In Heathen, Hindoo, Hindu: American Representations of India, 1721-1893 (Oxford University Press, 2017), Michael J. Altman, Assistant Professor in the Department of Religious Studies at the University of Alabama, tackles literary and visual accounts of religion in India to understand the production of the category Hinduism in America. He provides an episodic genealogy of the ways in which South Asians were constructed in the American imaginary.

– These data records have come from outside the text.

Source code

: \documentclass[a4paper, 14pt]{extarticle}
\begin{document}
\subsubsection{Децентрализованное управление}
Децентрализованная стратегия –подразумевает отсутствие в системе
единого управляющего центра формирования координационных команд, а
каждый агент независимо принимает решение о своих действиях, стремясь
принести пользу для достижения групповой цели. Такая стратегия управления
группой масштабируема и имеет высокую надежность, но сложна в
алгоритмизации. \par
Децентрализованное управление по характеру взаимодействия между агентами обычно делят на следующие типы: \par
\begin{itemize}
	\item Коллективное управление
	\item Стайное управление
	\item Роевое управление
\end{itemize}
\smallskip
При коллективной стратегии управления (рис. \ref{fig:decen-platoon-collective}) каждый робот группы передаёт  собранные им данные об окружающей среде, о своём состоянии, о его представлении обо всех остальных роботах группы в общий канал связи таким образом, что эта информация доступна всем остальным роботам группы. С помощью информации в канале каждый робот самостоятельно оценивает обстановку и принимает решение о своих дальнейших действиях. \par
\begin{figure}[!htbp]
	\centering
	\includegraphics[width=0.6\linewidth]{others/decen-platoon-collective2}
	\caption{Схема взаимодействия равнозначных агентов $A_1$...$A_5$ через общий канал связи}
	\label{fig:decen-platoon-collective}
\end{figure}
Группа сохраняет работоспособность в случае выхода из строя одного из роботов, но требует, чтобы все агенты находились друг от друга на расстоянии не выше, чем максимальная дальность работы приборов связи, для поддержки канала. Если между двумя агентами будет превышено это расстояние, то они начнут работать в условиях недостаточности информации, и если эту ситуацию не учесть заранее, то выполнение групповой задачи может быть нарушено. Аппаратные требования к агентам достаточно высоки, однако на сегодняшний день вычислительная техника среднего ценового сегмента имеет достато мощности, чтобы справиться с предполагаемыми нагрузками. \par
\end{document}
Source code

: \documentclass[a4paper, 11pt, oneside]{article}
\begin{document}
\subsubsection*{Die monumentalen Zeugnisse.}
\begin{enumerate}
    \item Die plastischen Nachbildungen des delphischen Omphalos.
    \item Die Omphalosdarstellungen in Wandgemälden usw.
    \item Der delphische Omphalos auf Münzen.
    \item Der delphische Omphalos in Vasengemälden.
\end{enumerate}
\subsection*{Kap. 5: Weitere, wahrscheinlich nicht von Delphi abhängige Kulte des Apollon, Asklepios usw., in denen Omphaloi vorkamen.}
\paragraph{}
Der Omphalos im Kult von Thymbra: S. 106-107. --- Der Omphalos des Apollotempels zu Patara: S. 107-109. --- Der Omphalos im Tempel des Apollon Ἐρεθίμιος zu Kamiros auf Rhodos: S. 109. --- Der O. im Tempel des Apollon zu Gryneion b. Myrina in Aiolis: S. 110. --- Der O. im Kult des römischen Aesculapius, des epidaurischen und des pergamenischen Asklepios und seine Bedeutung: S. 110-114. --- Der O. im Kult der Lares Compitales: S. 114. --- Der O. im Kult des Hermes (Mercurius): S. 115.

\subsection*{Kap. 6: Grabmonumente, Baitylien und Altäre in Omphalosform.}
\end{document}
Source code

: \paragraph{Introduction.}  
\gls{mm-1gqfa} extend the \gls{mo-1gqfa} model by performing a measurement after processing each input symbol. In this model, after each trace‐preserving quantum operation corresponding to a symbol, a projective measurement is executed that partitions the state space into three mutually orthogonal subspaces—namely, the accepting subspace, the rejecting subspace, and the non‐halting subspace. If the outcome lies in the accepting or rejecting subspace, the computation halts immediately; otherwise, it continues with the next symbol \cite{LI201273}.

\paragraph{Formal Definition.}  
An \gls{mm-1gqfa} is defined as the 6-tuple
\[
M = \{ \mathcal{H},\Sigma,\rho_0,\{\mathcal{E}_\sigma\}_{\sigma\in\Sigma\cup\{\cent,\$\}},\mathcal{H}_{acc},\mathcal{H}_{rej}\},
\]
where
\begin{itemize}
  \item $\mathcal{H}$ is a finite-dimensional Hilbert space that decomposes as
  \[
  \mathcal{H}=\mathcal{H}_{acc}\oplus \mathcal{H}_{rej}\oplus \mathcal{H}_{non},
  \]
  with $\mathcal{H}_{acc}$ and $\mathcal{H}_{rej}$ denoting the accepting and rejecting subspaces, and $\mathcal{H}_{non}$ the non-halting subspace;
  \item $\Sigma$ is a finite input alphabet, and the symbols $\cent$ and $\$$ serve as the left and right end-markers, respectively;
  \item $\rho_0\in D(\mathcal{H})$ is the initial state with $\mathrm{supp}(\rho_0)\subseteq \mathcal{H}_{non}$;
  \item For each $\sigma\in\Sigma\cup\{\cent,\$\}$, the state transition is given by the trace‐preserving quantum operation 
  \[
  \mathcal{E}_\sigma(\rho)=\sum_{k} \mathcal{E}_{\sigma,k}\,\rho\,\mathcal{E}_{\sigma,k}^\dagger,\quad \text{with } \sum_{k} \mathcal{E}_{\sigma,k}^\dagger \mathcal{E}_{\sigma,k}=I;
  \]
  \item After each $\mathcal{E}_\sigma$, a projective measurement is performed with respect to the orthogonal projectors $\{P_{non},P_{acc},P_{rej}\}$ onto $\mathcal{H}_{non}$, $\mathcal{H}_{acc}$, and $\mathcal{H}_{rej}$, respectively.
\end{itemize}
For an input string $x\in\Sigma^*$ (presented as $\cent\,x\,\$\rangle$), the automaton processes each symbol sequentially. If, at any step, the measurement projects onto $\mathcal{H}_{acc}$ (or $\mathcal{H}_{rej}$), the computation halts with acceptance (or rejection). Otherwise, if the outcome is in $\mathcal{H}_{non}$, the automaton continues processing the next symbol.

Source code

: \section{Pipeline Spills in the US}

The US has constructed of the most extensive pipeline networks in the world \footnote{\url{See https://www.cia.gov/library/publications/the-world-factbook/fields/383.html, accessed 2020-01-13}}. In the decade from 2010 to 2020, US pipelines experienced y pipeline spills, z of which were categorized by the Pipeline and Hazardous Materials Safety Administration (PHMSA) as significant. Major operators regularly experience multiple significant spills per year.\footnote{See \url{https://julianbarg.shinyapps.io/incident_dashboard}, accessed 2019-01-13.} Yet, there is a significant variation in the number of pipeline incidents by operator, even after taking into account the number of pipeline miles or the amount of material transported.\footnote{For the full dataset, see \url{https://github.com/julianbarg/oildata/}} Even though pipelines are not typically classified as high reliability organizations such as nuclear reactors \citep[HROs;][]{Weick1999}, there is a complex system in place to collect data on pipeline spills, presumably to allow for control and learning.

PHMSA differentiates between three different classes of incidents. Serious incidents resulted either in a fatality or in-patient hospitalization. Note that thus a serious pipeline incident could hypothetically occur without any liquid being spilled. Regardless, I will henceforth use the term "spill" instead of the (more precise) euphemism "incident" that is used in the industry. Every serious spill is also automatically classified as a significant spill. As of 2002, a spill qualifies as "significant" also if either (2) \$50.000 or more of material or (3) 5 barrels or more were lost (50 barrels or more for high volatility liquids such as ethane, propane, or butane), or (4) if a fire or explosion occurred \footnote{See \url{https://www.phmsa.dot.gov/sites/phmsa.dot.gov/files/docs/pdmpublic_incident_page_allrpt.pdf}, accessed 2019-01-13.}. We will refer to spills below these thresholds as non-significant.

Instead of reclassifying the various terminology used by missionaries, columnists, or Transcendentalists as Hinduism Altman carefully plots the social, political, and theological claims invested in those terms.
In our conversation we discuss early American religious culture, category construction, evangelical knowledge production, orientalist discourses, displays of South Asia material culture, Unitarians, Transcendentalists, and the Theosophical Society, Rammohan Roy, Protestant morality and national culture, public schools education, missionary accounts, and the contours of American Religious Studies.